Sabtu, 06 November 2010


It is viewed as the subfield of linguistics that deals with the sound systems of languages. Whereas phonetics is about the physical production, acoustic transmission & perception of the sounds of speech,[1][3] phonology describes the way sounds function within a given language or across languages to encode meaning. The term "phonology" was used in the linguistics of a greater part of the 20th century as a cover term uniting phonemics & phonetics. Current phonology can interface with disciplines such as psycholinguistics & speech perception, leading to specific areas like articulatory or laboratory phonology.

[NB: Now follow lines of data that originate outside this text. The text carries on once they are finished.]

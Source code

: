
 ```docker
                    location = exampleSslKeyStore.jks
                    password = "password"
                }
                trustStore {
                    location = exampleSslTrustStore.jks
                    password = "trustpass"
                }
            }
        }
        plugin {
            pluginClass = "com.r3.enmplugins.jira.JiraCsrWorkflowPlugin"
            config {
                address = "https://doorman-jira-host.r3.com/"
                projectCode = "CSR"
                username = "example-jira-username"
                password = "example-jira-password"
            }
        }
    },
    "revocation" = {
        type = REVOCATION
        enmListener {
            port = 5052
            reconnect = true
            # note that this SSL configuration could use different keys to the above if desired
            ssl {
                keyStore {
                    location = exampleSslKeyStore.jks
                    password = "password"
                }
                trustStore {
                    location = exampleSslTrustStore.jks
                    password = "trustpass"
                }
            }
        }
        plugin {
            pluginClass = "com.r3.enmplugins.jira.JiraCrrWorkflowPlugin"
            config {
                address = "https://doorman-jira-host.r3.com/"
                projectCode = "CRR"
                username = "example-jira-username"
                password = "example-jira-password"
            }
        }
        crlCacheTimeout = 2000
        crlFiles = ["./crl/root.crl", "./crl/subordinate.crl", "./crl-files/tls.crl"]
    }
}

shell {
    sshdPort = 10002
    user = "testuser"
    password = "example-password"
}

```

Phonology (from Ancient Greek: 
"voice, sound" & "word, speech, subject of discussion") is, broadly speaking, the subdiscipline of linguistics concerned with "the sounds of language".[1] That is, the systematic use of sound to encode meaning in any spoken human language, or the field of linguistics studying this use.[2] In more narrow terms, "phonology proper is concerned with the function, behaviour & organization of sounds as linguistic items".[1] as a language has syntax & vocabulary, it also has a phonology in the sense of a sound process. When describing the formal area of study, the term usually describes linguistic analysis either beneath the word (e.g., syllable, onset & rhyme, phoneme, articulatory gestures, articulatory feature, mora, etc.) or to units at all levels of language that are thought to structure sound for conveying linguistic meaning.